- [Work order]: Everything from the line containing "- We use [type" through the final line of the material is to be restated word for word, and only that.

- [Data for this exercise]:
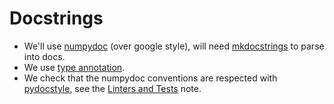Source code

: # Docstrings

- We'll use [numpydoc](https://numpydoc.readthedocs.io/en/latest/format.html) (over google style), will need [mkdocstrings](https://mkdocstrings.github.io/griffe/docstrings/#parsers-features) to parse into docs.
- We use [type annotation](https://docs.python.org/3/library/typing.html).
- We check that the numpydoc conventions are respected with [pydocstyle](http://www.pydocstyle.org/en/latest/), see the [Linters and Tests](05-linters-and-tests.md#linters) note.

- [Written answer]:
- We use [type annotation](https://docs.python.org/3/library/typing.html).
- We check that the numpydoc conventions are respected with [pydocstyle](http://www.pydocstyle.org/en/latest/), see the [Linters and Tests](05-linters-and-tests.md#linters) note.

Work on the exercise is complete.